In those early days of 2019, I began to reengage a bit and happened upon a phrase that resonated with me: “Don’t die before you’re dead.” These five words crystalized everything. It reminded me it was about more than just survival. I had to start fighting for the life I wanted, for a life worth living. I made one resolution for 2019: Find my way back to a joyful life.
It didn’t happen easily or quickly, but as the weeks passed, I started to notice more good days. Days when I had energy. Days when I made plans. I credited a new morning routine of meditation and prayer with initially guiding me to a better place. As spring approached, I took my morning ritual outside to add in the daily renewal offered by a glorious sunrise. Over time, my thoughts as I waited in darkness for the sun to peek over the horizon began to center around cherished memories of Stephanie. I started thinking of my “morning memory” as my special time each day with my sweet girl. Sometimes there were tears, other times smiles and laughs. By the time the sun rose most days, love and gratitude for our life together filled my heart. I still treasure this morning ritual and will carry it into 2020.

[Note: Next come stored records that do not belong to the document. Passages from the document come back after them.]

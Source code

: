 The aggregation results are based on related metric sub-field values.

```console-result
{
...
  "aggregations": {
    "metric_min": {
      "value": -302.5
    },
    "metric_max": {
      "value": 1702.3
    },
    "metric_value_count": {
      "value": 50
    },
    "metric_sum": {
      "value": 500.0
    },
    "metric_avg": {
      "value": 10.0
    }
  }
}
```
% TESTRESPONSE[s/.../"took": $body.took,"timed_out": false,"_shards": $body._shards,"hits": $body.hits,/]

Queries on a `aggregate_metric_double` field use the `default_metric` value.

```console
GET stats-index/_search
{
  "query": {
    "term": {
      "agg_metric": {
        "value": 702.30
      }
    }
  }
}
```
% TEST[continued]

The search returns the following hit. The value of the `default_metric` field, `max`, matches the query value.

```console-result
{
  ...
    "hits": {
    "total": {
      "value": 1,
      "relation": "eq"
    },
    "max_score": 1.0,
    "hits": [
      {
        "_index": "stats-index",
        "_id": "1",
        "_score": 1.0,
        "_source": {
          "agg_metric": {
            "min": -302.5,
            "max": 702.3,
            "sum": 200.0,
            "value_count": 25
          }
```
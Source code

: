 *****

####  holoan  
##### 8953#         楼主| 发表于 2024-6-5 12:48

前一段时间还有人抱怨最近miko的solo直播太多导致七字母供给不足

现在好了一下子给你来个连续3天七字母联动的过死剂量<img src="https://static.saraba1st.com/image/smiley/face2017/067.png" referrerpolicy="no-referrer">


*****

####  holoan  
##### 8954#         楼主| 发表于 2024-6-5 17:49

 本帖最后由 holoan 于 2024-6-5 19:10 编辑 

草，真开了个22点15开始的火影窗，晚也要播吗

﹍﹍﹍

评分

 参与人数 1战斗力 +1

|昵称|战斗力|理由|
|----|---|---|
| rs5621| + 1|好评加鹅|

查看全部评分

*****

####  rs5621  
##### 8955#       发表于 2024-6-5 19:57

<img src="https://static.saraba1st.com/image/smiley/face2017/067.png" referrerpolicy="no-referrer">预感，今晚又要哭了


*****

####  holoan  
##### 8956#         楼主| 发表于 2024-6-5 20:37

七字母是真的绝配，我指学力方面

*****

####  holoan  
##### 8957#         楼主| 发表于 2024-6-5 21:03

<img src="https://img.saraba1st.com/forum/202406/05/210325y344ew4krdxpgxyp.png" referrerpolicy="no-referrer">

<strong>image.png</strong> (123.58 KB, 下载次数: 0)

No two people grieve the same. My journey was a very private one; it’s only now that I’m even beginning to find words to attach to it. I’m not sure grieving ever ends; maybe it just changes. For me, tears still flow, just not as often. The same memories that broke my heart when I first lost her, now make me smile – except for the occasional times when they still make me cry. But on most days, I feel like I’m able to remember her, not just mourn her. And thankfully, I am once again able to love and cherish my family and friends with a joyful heart.
Tim and I drove up to the mountains on New Year’s Eve to watch the final sunset of 2019. I realized in that moment when the sun dipped below the horizon, we had made it. We had started and ended a year without her. And it was a good year at that. I took a big step forward in 2019 and now that grief and gratitude seem to have figured out how to coexist in my heart, I’m ready for the next step…
Dearest Pam,
I realized I stopped breathing as I read your eloquently written words. You are in my prayers and I think of Stephanie often.
It makes me smile to know that you are healing, and I wish you and your family a wonderful 2020 filled with peace and happiness.
Maureen
Thanks, Maureen. You’ve always been so supportive…you are one of life’s bright lights for sure. Wishing you and your family the very best in 2020!
Thank you for sharing a beautiful photo, your heartfelt words about grief, loss and the road forward, and, finally, for giving your blog followers things to consider as we welcome a new year. You, your family and your daughter Stephanie are in my thoughts.
Thanks, Patrick. Your words are kind and appreciated. I hope you and Lisa have a wonderfully creative year…please keep sharing your art. All the best to you and your family!
So happy to read your blog once again. Think of you often. Pray that you are well. Love and best regards to you and your family.